We propose a new dataset and a novel approach to learn hand-object interaction priors for hand and articulated object poses estimation. We first collect a dataset using visual teleoperation, where the human operator can directly play within a physical simulator to manipulate the articulated objects. We record the data and obtain the free and accurate annotations on object poses and contact information from the simulator. Our system only requires an iPhone to record human hand motion, which can be easily scaled up and largely lower the costs on data and annotation collection. With this data, we learn 3D interaction priors including a discriminator (in a GAN) capturing the distribution of how object parts are arranged, and a diffusion model which generates the contact regions on an articulated objects, guiding the hand pose estimation. Such structural and contact priors can easily transfer to the real-world data with barely any domain gap.
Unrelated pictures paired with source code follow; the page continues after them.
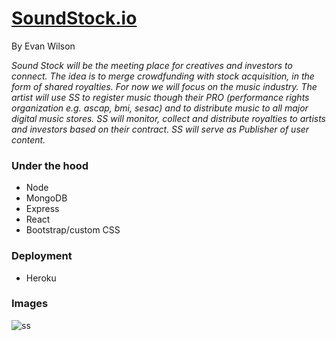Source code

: # [SoundStock.io](soundstock.io)
By Evan Wilson

*Sound Stock will be the meeting place for creatives and investors to connect. The idea is to merge crowdfunding with stock acquisition, in the form of shared royalties. For now we will focus on the music industry. The artist will use SS to register music though their PRO (performance rights organization e.g. ascap, bmi, sesac) and to distribute music to all major digital music stores. SS will monitor, collect and distribute royalties to artists and investors based on their contract. SS will serve as Publisher of user content.*

### Under the hood
* Node
* MongoDB
* Express
* React
* Bootstrap/custom CSS

### Deployment
* Heroku

### Images
![ss](https://lh3.googleusercontent.com/dTPPgPL7j_Zvcaw_UA4T25qrjKJhpqFa7mxCy3sI00ZHtcGquq9cwCJERROASYd_Q-Nkjg4V7Oro_I26pKvQrhtoquVfaxdHQcuFLDHntdRITysmy0QJjkTTF5qMwNRqrYT4C-IUsZiw0XlUZkMWuDF1UwFR0QCiMm-c-nwQFQ5OM82LELROzyylR8RtdKMOWE68BlPG1Tk7J5P0IQu5NqwROtQZpBVvvzqWol5HbvJU4JvsuaPU-bf9PbPxhGHG8_zXudAy7SroqqNzcjJppMGvh7bCs-pVfeAJTNZrhGgK6bwhZ630lHKSPq1iurJsfGgHqNmHLKdjMi71AHlqs73kQYTN8m4jdHwsrzhic6mQVJmqWGqhJ0FJNKcI27NO8DC-LvZuQ8i6104Nexg-hvbIQyz61-3B91iJPjyvsE3OHep5sLc83_gDxwDJz72h_7UZjcwIFRsYX_aEMJAOduWEhCs38urpJfySpGwGGz1DJDxNHfdden6oGm6A82-rWxjU3BAGGuwDeeHL3zU_hSk9XxHMDBf2jGAm2RW2T2Vmp1C1bwj4gjzMvQa1DnDE7fbODHb7uCVMJ6b9mKARHAPyJHlQHmIIIwWGULblDf-cTH7Xgs795ZHnHPZxjSY=w1598-h870-no)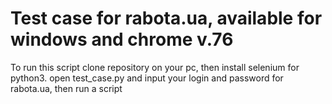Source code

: # Test case for rabota.ua, available for windows and chrome v.76
To run this script clone repository on your pc, then install selenium for python3. open test_case.py and input your login and password for rabota.ua, then run a script
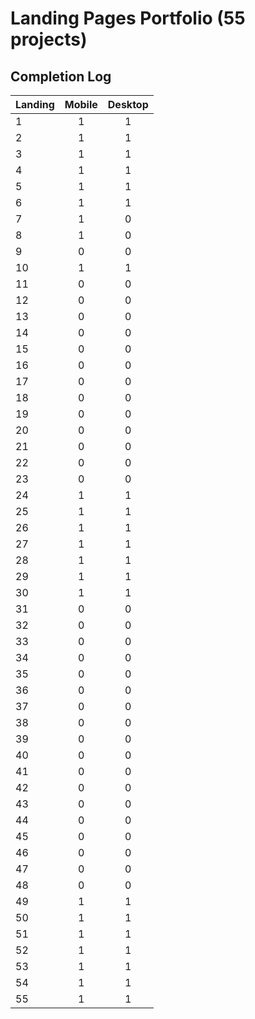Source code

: # Landing Pages Portfolio (55 projects)

## Completion Log

| Landing | Mobile | Desktop|
| :-------|:------:|:------:|
| 1       |   1    |    1   |
| 2       |   1    |    1   |
| 3       |   1    |    1   |
| 4       |   1    |    1   |
| 5       |   1    |    1   |
| 6       |   1    |    1   |
| 7       |   1    |    0   |
| 8       |   1    |    0   |
| 9       |   0    |    0   |
| 10      |   1    |    1   |
| 11      |   0    |    0   |
| 12      |   0    |    0   |
| 13      |   0    |    0   |
| 14      |   0    |    0   |
| 15      |   0    |    0   |
| 16      |   0    |    0   |
| 17      |   0    |    0   |
| 18      |   0    |    0   |
| 19      |   0    |    0   |
| 20      |   0    |    0   |
| 21      |   0    |    0   |
| 22      |   0    |    0   |
| 23      |   0    |    0   |
| 24      |   1    |    1   |
| 25      |   1    |    1   |
| 26      |   1    |    1   |
| 27      |   1    |    1   |
| 28      |   1    |    1   |
| 29      |   1    |    1   |
| 30      |   1    |    1   |
| 31      |   0    |    0   |
| 32      |   0    |    0   |
| 33      |   0    |    0   |
| 34      |   0    |    0   |
| 35      |   0    |    0   |
| 36      |   0    |    0   |
| 37      |   0    |    0   |
| 38      |   0    |    0   |
| 39      |   0    |    0   |
| 40      |   0    |    0   |
| 41      |   0    |    0   |
| 42      |   0    |    0   |
| 43      |   0    |    0   |
| 44      |   0    |    0   |
| 45      |   0    |    0   |
| 46      |   0    |    0   |
| 47      |   0    |    0   |
| 48      |   0    |    0   |
| 49      |   1    |    1   |
| 50      |   1    |    1   |
| 51      |   1    |    1   |
| 52      |   1    |    1   |
| 53      |   1    |    1   |
| 54      |   1    |    1   |
| 55      |   1    |    1   |
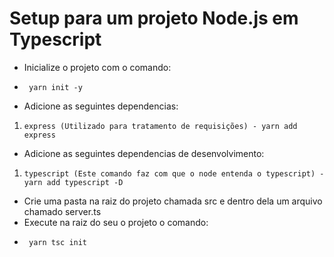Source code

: # Setup para um projeto Node.js em Typescript

- Inicialize o projeto com o comando:
*      yarn init -y
- Adicione as seguintes dependencias:
1.     express (Utilizado para tratamento de requisições) - yarn add express
- Adicione as seguintes dependencias de desenvolvimento:
1.     typescript (Este comando faz com que o node entenda o typescript) - yarn add typescript -D
- Crie uma pasta na raiz do projeto chamada src e dentro dela um arquivo chamado server.ts
- Execute na raiz do seu o projeto o comando:
*      yarn tsc init
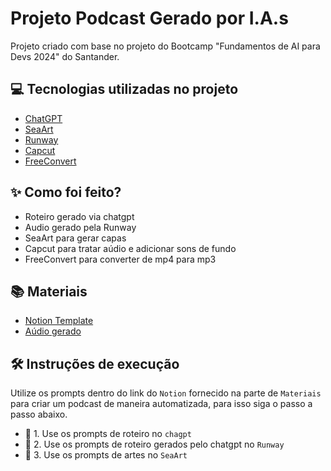 # Projeto Podcast Gerado por I.A.s

Projeto criado com base no projeto do Bootcamp "Fundamentos de AI para Devs 2024" do Santander.

## 💻 Tecnologias utilizadas no projeto

- [ChatGPT](https://chat.openai.com/) 
- [SeaArt](https://www.seaart.ai)
- [Runway](https://app.runwayml.com/)
- [Capcut](https://www.capcut.com/pt-br/)
- [FreeConvert](https://www.freeconvert.com/)

## ✨ Como foi feito?

- Roteiro gerado via chatgpt
- Audio gerado pela Runway
- SeaArt para gerar capas
- Capcut para tratar aúdio e adicionar sons de fundo
- FreeConvert para converter de mp4 para mp3

## 📚 Materiais

- [Notion Template](https://www.notion.so/Roterista-71e599a6ac37488aa80f6e8b994da2d3)
- [Aúdio gerado](/output/podcast_mpb.mp3)

## 🛠️ Instruções de execução

Utilize os prompts dentro do link do `Notion` fornecido na parte de `Materiais` para criar um podcast de maneira automatizada, para isso siga o passo a passo abaixo.

- 🤖 1. Use os prompts de roteiro no `chagpt`
- 🤖 2. Use os prompts de roteiro gerados pelo chatgpt no  `Runway`
- 🤖 3. Use os prompts de artes no `SeaArt`
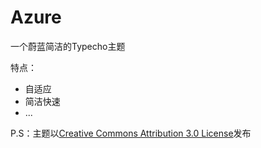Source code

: ﻿Azure
=========
一个蔚蓝简洁的Typecho主题

特点：

- 自适应
- 简洁快速
- ...


P.S：主题以<a href="http://creativecommons.org/licenses/by-nc-sa/3.0/">Creative Commons Attribution 3.0 License</a>发布
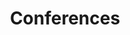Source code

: ---
title: "Conferences"
description: "Since 2015 OHM has presented concepts and ideas at several conferences all over the world"
featured_image: "1543145685089.jfif"
---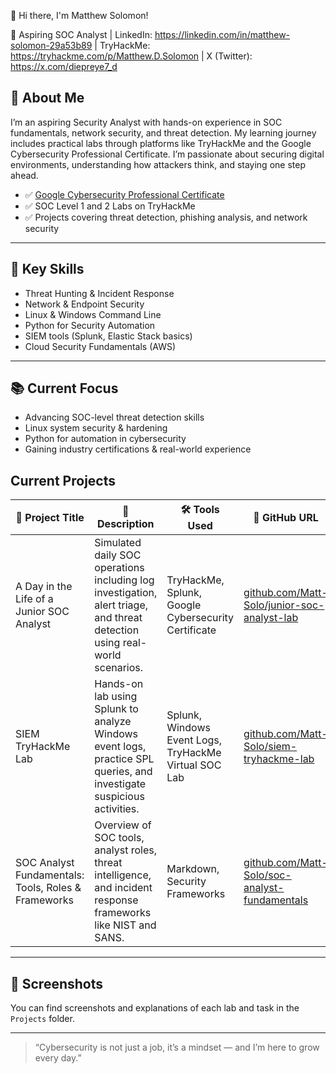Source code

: 👋 Hi there, I'm Matthew  Solomon!

🔐 Aspiring SOC Analyst | LinkedIn: https://linkedin.com/in/matthew-solomon-29a53b89 | 
TryHackMe: https://tryhackme.com/p/Matthew.D.Solomon | X (Twitter): https://x.com/diepreye7_d


## 🚀 About Me

I’m an aspiring Security Analyst with hands-on experience in SOC fundamentals, network security, and threat detection. My learning journey includes practical labs through platforms like TryHackMe and the Google Cybersecurity Professional Certificate. I’m passionate about securing digital environments, understanding how attackers think, and staying one step ahead.



- ✅ [Google Cybersecurity Professional Certificate](#)
- ✅ SOC Level 1 and 2 Labs on TryHackMe
- ✅ Projects covering threat detection, phishing analysis, and network security

---

## 🔐 Key Skills

- Threat Hunting & Incident Response  
- Network & Endpoint Security  
- Linux & Windows Command Line  
- Python for Security Automation  
- SIEM tools (Splunk, Elastic Stack basics)  
- Cloud Security Fundamentals (AWS)

---


## 📚 Current Focus

- Advancing SOC-level threat detection skills  
- Linux system security & hardening  
- Python for automation in cybersecurity  
- Gaining industry certifications & real-world experience

  
## Current Projects

| 🧠 Project Title                                 | 📄 Description                                                                                       | 🛠️ Tools Used                                      | 🔗 GitHub URL                                                       |
|-------------------------------------------------|---------------------------------------------------------------------------------------------------|---------------------------------------------------|--------------------------------------------------------------------|
| A Day in the Life of a Junior SOC Analyst        | Simulated daily SOC operations including log investigation, alert triage, and threat detection using real-world scenarios. | TryHackMe, Splunk, Google Cybersecurity Certificate | [github.com/Matt-Solo/junior-soc-analyst-lab](https://github.com/Matt-Solo/junior-soc-analyst-lab)       |
| SIEM TryHackMe Lab                               | Hands-on lab using Splunk to analyze Windows event logs, practice SPL queries, and investigate suspicious activities. | Splunk, Windows Event Logs, TryHackMe Virtual SOC Lab | [github.com/Matt-Solo/siem-tryhackme-lab](https://github.com/Matt-Solo/siem-tryhackme-lab)                 |
| SOC Analyst Fundamentals: Tools, Roles & Frameworks | Overview of SOC tools, analyst roles, threat intelligence, and incident response frameworks like NIST and SANS.          | Markdown, Security Frameworks                      | [github.com/Matt-Solo/soc-analyst-fundamentals](https://github.com/Matt-Solo/soc-analyst-fundamentals)     |


---

## 📸 Screenshots

You can find screenshots and explanations of each lab and task in the `Projects` folder.

---



> “Cybersecurity is not just a job, it’s a mindset — and I’m here to grow every day.”
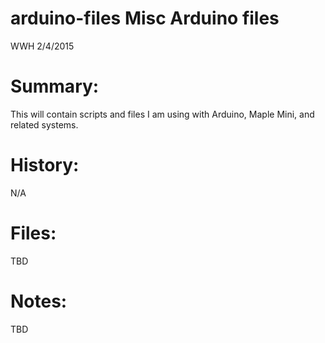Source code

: # arduino-files   Misc Arduino files
WWH
2/4/2015

Summary:  
========
This will contain scripts and files I am using with Arduino, Maple Mini, and related systems.  

History:
========
N/A

Files:
======

TBD

Notes:
======
TBD
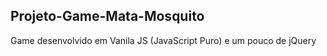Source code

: ## Projeto-Game-Mata-Mosquito

 Game desenvolvido em Vanila JS (JavaScript Puro) e um pouco de jQuery
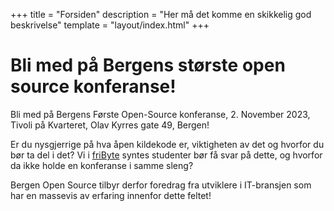 +++
title = "Forsiden"
description = "Her må det komme en skikkelig god beskrivelse"
template = "layout/index.html"
+++

# Bli med på Bergens største open source konferanse!

Bli med på Bergens Første Open-Source konferanse, 2. November 2023, Tivoli på
Kvarteret, Olav Kyrres gate 49, Bergen!

Er du nysgjerrige på hva åpen kildekode er, viktigheten av det og hvorfor du bør
ta del i det? Vi i [friByte][fribyte] syntes studenter bør få svar på dette, og
hvorfor da ikke holde en konferanse i samme sleng?

Bergen Open Source tilbyr derfor foredrag fra utviklere i IT-bransjen som har en
massevis av erfaring innenfor dette feltet!

[fribyte]: https://fribyte.no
By using our data and learned priors, our method significantly improves the performance on joint hand and articulated object poses estimation over existing state-of-the-arts.
We present a new hand object interaction dataset named ContactArt and learning pipeline for hand and articulated object poses estimation. We train our method on the proposed ContactArt dataset and test our method on real-world HOI4D dataset. Our method learns the 3D interaction priors from large-scale dataset. The priors can easily transfer to the real and generalize to novel objects.
Our method can also estimate accurate object pose on other real-world datasets, such as RBO and BMVC dataset. Some examples are shown below.
Our method learns the articulation prior with a discriminator during training. At test time, we feed predicted articulation structures to the discriminator with fixed paramaters. The we calculate the adversarial loss and back-propagate the gradients to update the estimator. We iterate this process to improve the estimator and can predict better articulated object pose.
Our method learns the contact prior with a contact diffusion model. At test time, we utilize the contact diffusion model to predict the contact regions at objects. Then we optimize hand pose by minimizing the distance between hand vertices and the contact points at the predicted contact regions. In this way, we can achieve better performance on hand pose estimation.